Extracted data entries
-.-.-

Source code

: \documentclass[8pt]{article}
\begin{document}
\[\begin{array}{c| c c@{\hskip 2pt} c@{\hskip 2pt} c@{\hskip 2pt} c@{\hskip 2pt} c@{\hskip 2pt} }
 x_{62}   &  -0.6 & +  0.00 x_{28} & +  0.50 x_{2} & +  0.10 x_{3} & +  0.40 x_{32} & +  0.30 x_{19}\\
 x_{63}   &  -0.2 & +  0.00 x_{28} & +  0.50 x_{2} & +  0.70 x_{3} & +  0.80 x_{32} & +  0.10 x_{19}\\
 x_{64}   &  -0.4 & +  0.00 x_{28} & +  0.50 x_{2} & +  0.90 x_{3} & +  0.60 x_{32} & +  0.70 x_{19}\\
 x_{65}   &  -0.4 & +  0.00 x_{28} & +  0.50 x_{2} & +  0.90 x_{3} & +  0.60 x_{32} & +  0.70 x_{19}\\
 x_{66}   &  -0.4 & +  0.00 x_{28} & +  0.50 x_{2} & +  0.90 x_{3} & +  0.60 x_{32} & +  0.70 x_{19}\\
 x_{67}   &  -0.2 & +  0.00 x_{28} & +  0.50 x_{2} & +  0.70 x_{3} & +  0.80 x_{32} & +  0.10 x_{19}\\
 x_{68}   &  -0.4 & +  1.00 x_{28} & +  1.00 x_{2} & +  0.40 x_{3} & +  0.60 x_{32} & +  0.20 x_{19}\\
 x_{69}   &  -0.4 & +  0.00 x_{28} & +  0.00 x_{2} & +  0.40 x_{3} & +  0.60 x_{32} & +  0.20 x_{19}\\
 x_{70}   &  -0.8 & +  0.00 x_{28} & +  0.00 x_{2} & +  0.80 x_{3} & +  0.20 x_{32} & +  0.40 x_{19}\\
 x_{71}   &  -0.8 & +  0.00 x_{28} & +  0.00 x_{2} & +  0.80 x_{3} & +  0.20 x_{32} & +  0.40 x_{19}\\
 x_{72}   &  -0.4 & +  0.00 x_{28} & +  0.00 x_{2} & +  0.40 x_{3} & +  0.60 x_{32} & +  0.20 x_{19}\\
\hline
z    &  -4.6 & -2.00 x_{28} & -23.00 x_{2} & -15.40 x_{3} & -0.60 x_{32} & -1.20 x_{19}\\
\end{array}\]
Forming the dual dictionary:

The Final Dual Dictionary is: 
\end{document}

-.-.-

| Problem statement |
Each record shown above must be reproduced exactly.

| Result |
Source code

: \documentclass[8pt]{article}
\begin{document}
\[\begin{array}{c| c c@{\hskip 2pt} c@{\hskip 2pt} c@{\hskip 2pt} c@{\hskip 2pt} c@{\hskip 2pt} }
 x_{62}   &  -0.6 & +  0.00 x_{28} & +  0.50 x_{2} & +  0.10 x_{3} & +  0.40 x_{32} & +  0.30 x_{19}\\
 x_{63}   &  -0.2 & +  0.00 x_{28} & +  0.50 x_{2} & +  0.70 x_{3} & +  0.80 x_{32} & +  0.10 x_{19}\\
 x_{64}   &  -0.4 & +  0.00 x_{28} & +  0.50 x_{2} & +  0.90 x_{3} & +  0.60 x_{32} & +  0.70 x_{19}\\
 x_{65}   &  -0.4 & +  0.00 x_{28} & +  0.50 x_{2} & +  0.90 x_{3} & +  0.60 x_{32} & +  0.70 x_{19}\\
 x_{66}   &  -0.4 & +  0.00 x_{28} & +  0.50 x_{2} & +  0.90 x_{3} & +  0.60 x_{32} & +  0.70 x_{19}\\
 x_{67}   &  -0.2 & +  0.00 x_{28} & +  0.50 x_{2} & +  0.70 x_{3} & +  0.80 x_{32} & +  0.10 x_{19}\\
 x_{68}   &  -0.4 & +  1.00 x_{28} & +  1.00 x_{2} & +  0.40 x_{3} & +  0.60 x_{32} & +  0.20 x_{19}\\
 x_{69}   &  -0.4 & +  0.00 x_{28} & +  0.00 x_{2} & +  0.40 x_{3} & +  0.60 x_{32} & +  0.20 x_{19}\\
 x_{70}   &  -0.8 & +  0.00 x_{28} & +  0.00 x_{2} & +  0.80 x_{3} & +  0.20 x_{32} & +  0.40 x_{19}\\
 x_{71}   &  -0.8 & +  0.00 x_{28} & +  0.00 x_{2} & +  0.80 x_{3} & +  0.20 x_{32} & +  0.40 x_{19}\\
 x_{72}   &  -0.4 & +  0.00 x_{28} & +  0.00 x_{2} & +  0.40 x_{3} & +  0.60 x_{32} & +  0.20 x_{19}\\
\hline
z    &  -4.6 & -2.00 x_{28} & -23.00 x_{2} & -15.40 x_{3} & -0.60 x_{32} & -1.20 x_{19}\\
\end{array}\]
Forming the dual dictionary:

The Final Dual Dictionary is: 
\end{document}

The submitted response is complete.